Update Language/Script/Region Subtags

Updated 2021-02-17 by Yoshito Umaoka

This updates language codes, script codes, and territory codes.

    • First get the latest ISO 639-3 from http://www-01.sil.org/iso639-3/download.asp

        • Download the zip file containing the UTF-8 tables, it will have a name like iso-639-3_Code_Tables_20210202.zip

        • Unpack the zip file and update files below with the latest version:

            • {CLDR}/tools/cldr-code/src/main/resources/org/unicode/cldr/util/data/iso-639-3.tab

            • {CLDR}/tools/cldr-code/src/main/resources/org/unicode/cldr/util/data/iso-639-3_Name_Index.tab

            • {CLDR}/tools/cldr-code/src/main/resources/org/unicode/cldr/util/data/iso-639-3-macrolanguages.tab

            • {CLDR}/tools/cldr-code/src/main/resources/org/unicode/cldr/util/data/iso-639-3_Retirements.tab

        • Take the latest version number of the zip files (e.g. iso-639-3_Code_Tables_20210202.zip), and paste into

            • {CLDR}/tools/cldr-code/src/main/resources/org/unicode/cldr/util/data/iso-639-3-version.tab

    • Go to http://www.iana.org/assignments/language-subtag-registry

      • (you can set up a watch for changes in this page with http://www.watchthatpage.com )

      • Save as {CLDR}/tools/cldr-code/src/main/resources/org/unicode/cldr/util/data/language-subtag-registry

    • Go to http://data.iana.org/TLD/

    • If using Eclipse, refresh the files

    • Diff each with the old copy to check for consistency

      • Certain of the steps below require that you note certain differences.

    • Check if there is a new macrolanguage (marked with M in the second column of the iso-639-3.tab file). (Should automate this, but there typically aren't that many new/changed entries).

    • Check if ISO has done something destabilizing with codes: you need to handle it specially

    • ...

    • Record the latest version that's been synced as a meta-data//This is new (Aug 2020)!

    • Do validity checks and regenerate: for details see Validity

    • Edit common/main/en.xml to add any new names, based on the Descriptions in the registry file.

      • You only need to add new languages and scripts that we add to supplementalMetaData.

        • But you need all territories.

        • Any new macrolanguages need a language alias.

        • Diff for sanity check

    • If the code becomes deprecated, then add to supplementalMetadata under <alias>

        • If there is a single replacement add it.

        • Territories can have multiple replacements.

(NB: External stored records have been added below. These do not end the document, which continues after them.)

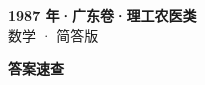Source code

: \documentclass[zihao=-4, a4paper]{ctexart}
\begin{document}
\begin{center}
  {\Large\bfseries 1987 年·广东卷·理工农医类}\\[4pt]
  {\large 数学 · 简答版}
\end{center}
\medskip
{}

\clearpage
{}
\begin{center}{\Large\bfseries 答案速查}\end{center}
\medskip

\end{document}
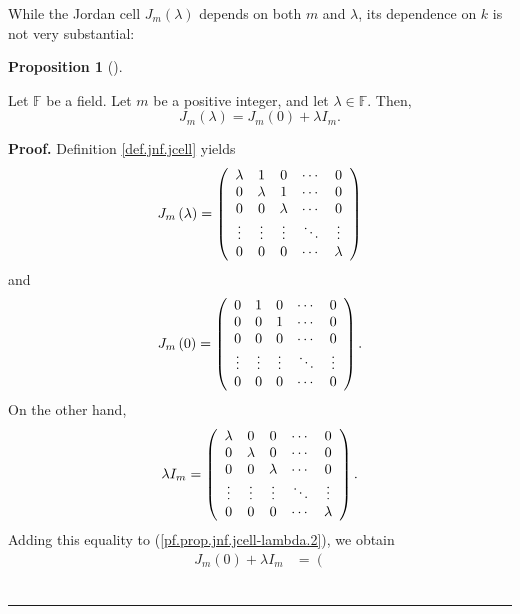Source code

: \documentclass[numbers=enddot,12pt,final,onecolumn,notitlepage]{scrartcl}%
\numberwithin{exer}{subsection}
\theoremstyle{definition}
\newtheorem{prop}[theo]{Proposition}
\newenvironment{proposition}[1][]
{\begin{prop}[#1]\begin{leftbar}}
{\end{leftbar}\end{prop}}
\newenvironment{proof}[1][Proof]{\noindent\textbf{#1.} }{\ \rule{0.5em}{0.5em}}
\begin{document}
While the Jordan cell $J_{m}\left(  \lambda\right)  $ depends on both $m$ and
$\lambda$, its dependence on $k$ is not very substantial:

\begin{proposition}
\label{prop.jnf.jcell-lambda}Let $\mathbb{F}$ be a field. Let $m$ be a
positive integer, and let $\lambda\in\mathbb{F}$. Then,%
\[
J_{m}\left(  \lambda\right)  =J_{m}\left(  0\right)  +\lambda I_{m}.
\]

\end{proposition}

\begin{proof}
Definition \ref{def.jnf.jcell} yields%
\begin{equation}
J_{m}\left(  \lambda\right)  =\left(
\begin{array}
[c]{ccccc}%
\lambda & 1 & 0 & \cdots & 0\\
0 & \lambda & 1 & \cdots & 0\\
0 & 0 & \lambda & \cdots & 0\\
\vdots & \vdots & \vdots & \ddots & \vdots\\
0 & 0 & 0 & \cdots & \lambda
\end{array}
\right)  \label{pf.prop.jnf.jcell-lambda.1}%
\end{equation}
and%
\begin{equation}
J_{m}\left(  0\right)  =\left(
\begin{array}
[c]{ccccc}%
0 & 1 & 0 & \cdots & 0\\
0 & 0 & 1 & \cdots & 0\\
0 & 0 & 0 & \cdots & 0\\
\vdots & \vdots & \vdots & \ddots & \vdots\\
0 & 0 & 0 & \cdots & 0
\end{array}
\right)  . \label{pf.prop.jnf.jcell-lambda.2}%
\end{equation}
On the other hand,%
\[
\lambda I_{m}=\left(
\begin{array}
[c]{ccccc}%
\lambda & 0 & 0 & \cdots & 0\\
0 & \lambda & 0 & \cdots & 0\\
0 & 0 & \lambda & \cdots & 0\\
\vdots & \vdots & \vdots & \ddots & \vdots\\
0 & 0 & 0 & \cdots & \lambda
\end{array}
\right)  .
\]
Adding this equality to (\ref{pf.prop.jnf.jcell-lambda.2}), we obtain%
\begin{align*}
J_{m}\left(  0\right)  +\lambda I_{m}  &  =\left(

\end{align*}
\end{proof}
\end{document}
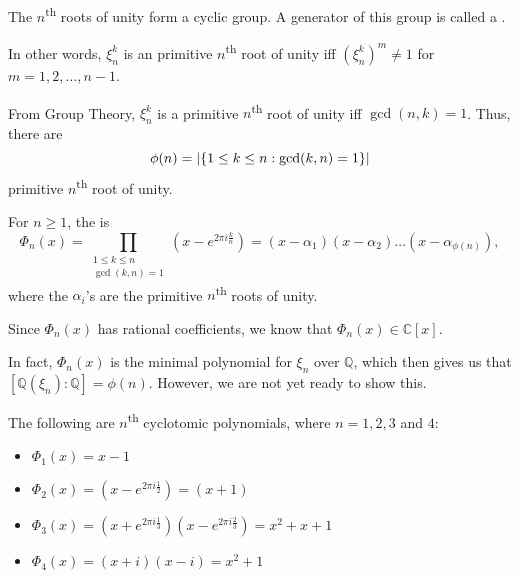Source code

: \documentclass[notoc,notitlepage,nobib]{tufte-book}
\begin{document}
\begin{remark}
  The $n$\textsuperscript{th} roots of unity form a cyclic group. A generator of this
  group is called a .

  In other words, $\xi_n^k$ is an primitive $n$\textsuperscript{th} root of unity iff
  $(\xi_n^k)^m \neq 1$ for $m = 1, 2, \ldots, n - 1$.

  From Group Theory, $\xi_n^k$ is a primitive $n$\textsuperscript{th} root of unity iff
  $\gcd(n, k) = 1$. Thus, there are
  \begin{equation*}
    \phi(n) = \left| \{ 1 \leq k \leq n : \gcd(k, n) = 1 \} \right|
  \end{equation*}
  primitive $n$\textsuperscript{th} root of unity.
\end{remark}

\begin{defn}\label{defn:_n_th_cyclotomic_polynomial}
  For $n \geq 1$, the  is
  \begin{equation*}
    \Phi_n(x) = \prod_{\substack{1 \leq k \leq n \\ \gcd(k, n) = 1}} \left( x - e^{2 \pi i
    \frac{k}{n}} \right) = (x - \alpha_1)(x - \alpha_2) \hdots (x - \alpha_{\phi(n)}),
  \end{equation*}
  where the $\alpha_i$'s are the primitive $n$\textsuperscript{th} roots of unity.
\end{defn}

\begin{remark}
  Since $\Phi_n(x)$ has rational coefficients, we know that $\Phi_n(x) \in \mathbb{C}[x]$.
\end{remark}

In fact, $\Phi_n(x)$ is the minimal polynomial for $\xi_n$ over $\mathbb{Q}$, which then
gives us that $[ \mathbb{Q}(\xi_n) : \mathbb{Q} ] = \phi(n)$. However, we are not yet
ready to show this.

\begin{eg}
  The following are $n$\textsuperscript{th} cyclotomic polynomials, where $n = 1, 2, 3$
  and $4$:
  \begin{itemize}
    \item $\Phi_1(x) = x - 1$
    \item $\Phi_2(x) = \left(x - e^{2 \pi i \frac{1}{2}}\right) = (x + 1)$
    \item $\Phi_3(x) = \left(x + e^{2 \pi i \frac{1}{3}}\right)\left(x - e^{2 \pi i
      \frac{2}{3}}\right) =  x^2 + x + 1$
    \item $\Phi_4(x) = (x + i)(x - i) = x^2 + 1$
  \end{itemize}
\end{eg}
\end{document}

Put them in population order.

    • There are a few territories that don't yet have a top level domain (TLD) assigned, such as "BQ" or "SS".

      • If there are new ones added in tlds-alpha-by-domain.txt for a territory already in CLDR, update {cldrdata}\tools\java\org\unicode\cldr\util\data\territory_codes.txt with the new TLD (usually the same as the country code.

    • For new territories (regions) // TODO: automate this more

        • Add to the territoryContainment in supplementalData.xml

        • Add to territory_codes.txt

            • Use the UN mapping above for the 3letter and 3number codes.

            • FIPS is a withdrawn standard as of 2008, so any new territories won't have a FIPS10 code.

            • Look at tlds-alpha-by-domain.txt to see if the new territory has a TLD assigned yet.

            • rerun CountItems above.

        • Add metazone mappings as needed. (Usually John - requires research)

        • Add the country/lang/population data (Usually Rick - requires research)

        • Add the currency data (Usually John - requires research)

      • Update util/data/territory_codes.txt

        • This step will be different once the data is moved into SupplementalData.xml

        • Todo: fix GenerateEnums around Utility.getUTF8Data("territory_codes.txt");

    • Then run GenerateEnums.java, and make sure it completes with no exceptions. Fix any necessary results.

      • Missing alpha3 for: xx, or "In RFC 4646 but not in CLDR: [EA, EZ, IC, UN]"

      • Ignore if it is {EA, EZ, IC, UN} Otherwise means you needed to do "For new territories" above

    • Collision with: xx

      • Ignore if it is {{MM, BU, 104}, {TP, TL, 626}, {YU, CS, 891}, {ZR, CD, 180}}

    • Not in World but in CLDR: [002, 003, 005, 009, 011, 013, 014, 015, 017... Ignore 3-digit coes

      • (should have exception lists in tool for the Ignore's above)

    • Run ConsoleCheckCLDR -f en -z FINAL_TESTING -e

      • If you missed any codes, you will get error message: "Unexpected Attribute Value"

    • Run all the unit tests.

      • If you get a failure in LikelySubtagsTest because of a new region, you can hack around it with something like:

        • <likelySubtag from="und_202" to="en_Latn_NG"/>

        • <!-- hack until rebuilt -->

      • You may also have to fix the coverageLevels.txt file for an error like:

        • Error: (TestCoverageLevel.java:604) Comprehensive & no exception for path => //ldml/localeDisplayNames/territories/territory[@type="202"]